When Christy Moore sings you can't help but pay attention.
Sid Smith 2009
When Christy Moore sings you can't help but pay attention and, as the title demands, listen. That famously smouldering voice, pungently burnished by years of wringing wit and wisdom from an versatile songbook retains its commanding presence throughout his first album since 2005.
No stranger to having accolades heaped upon a recording career spanning 40 years (including the hugely influential 70s folk group, Planxty), Moore is heard praising others for a change.
Pink Floyd's Shine On You Crazy Diamond, sounds as though its always been waiting to be coaxed into this forlorn, softly-sung eulogy to Syd Barrett, whilst Moore turns on the flinty anger in Duffy's Cut, spitting questions about 57 Irish navvies who mysteriously lost their lives building America's railroad in the 19th Century.

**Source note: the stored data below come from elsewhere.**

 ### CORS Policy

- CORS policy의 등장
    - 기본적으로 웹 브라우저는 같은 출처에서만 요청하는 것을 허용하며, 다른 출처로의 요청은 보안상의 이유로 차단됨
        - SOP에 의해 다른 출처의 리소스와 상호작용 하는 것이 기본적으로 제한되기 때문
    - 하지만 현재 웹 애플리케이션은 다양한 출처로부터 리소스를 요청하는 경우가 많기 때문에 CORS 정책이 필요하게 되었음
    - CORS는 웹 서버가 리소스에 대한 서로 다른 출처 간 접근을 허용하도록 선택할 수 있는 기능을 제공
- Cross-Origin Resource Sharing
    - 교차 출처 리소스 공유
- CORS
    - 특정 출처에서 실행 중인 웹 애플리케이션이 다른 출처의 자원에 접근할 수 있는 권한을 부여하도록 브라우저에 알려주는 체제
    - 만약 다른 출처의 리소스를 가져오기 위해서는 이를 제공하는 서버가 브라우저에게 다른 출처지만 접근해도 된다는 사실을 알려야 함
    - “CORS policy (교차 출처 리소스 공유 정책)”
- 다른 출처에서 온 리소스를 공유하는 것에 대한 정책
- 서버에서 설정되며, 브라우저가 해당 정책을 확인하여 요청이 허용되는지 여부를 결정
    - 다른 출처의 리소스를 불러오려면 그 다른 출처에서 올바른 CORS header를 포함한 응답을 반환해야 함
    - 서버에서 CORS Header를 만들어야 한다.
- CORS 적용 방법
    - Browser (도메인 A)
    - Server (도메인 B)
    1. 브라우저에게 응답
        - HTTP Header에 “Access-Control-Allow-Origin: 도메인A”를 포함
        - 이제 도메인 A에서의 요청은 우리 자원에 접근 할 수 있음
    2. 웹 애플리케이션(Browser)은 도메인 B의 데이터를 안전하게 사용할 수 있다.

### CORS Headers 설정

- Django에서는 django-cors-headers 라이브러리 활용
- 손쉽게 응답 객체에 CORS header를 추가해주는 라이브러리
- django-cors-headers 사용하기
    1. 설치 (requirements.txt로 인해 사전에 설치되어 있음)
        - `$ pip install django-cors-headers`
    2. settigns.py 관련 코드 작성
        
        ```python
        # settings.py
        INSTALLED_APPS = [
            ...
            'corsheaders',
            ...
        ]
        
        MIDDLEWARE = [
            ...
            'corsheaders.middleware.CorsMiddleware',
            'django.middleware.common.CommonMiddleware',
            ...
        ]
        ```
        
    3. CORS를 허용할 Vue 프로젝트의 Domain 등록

Though that same indignation starkly articulates what happens when the people of South America get in the way of political expediency in The Disappeared, as a writer, Moore is just as exercised by the mundane stuff of everyday as he is by savage injustice.
The Ballad of Ruby Walsh, (a knowing-wink of a song about horse racing) and the bar room raconteur of Ridin' The High Stool, and even the venerable Glasgow venue of Barrowlands, are all celebrated and savoured with evident relish.
Sharing the album with long-term musical partner, Declan Sinnott (who takes lead vocals on I Will), sugary sentimentality gets the better of Moore only once lamenting the passing of Irish blues legend, Rory Gallagher on the live track Rory Is Gone. Still, its easy to forgive Moore such crowd-pleasing indulgences on this otherwise faultless outing.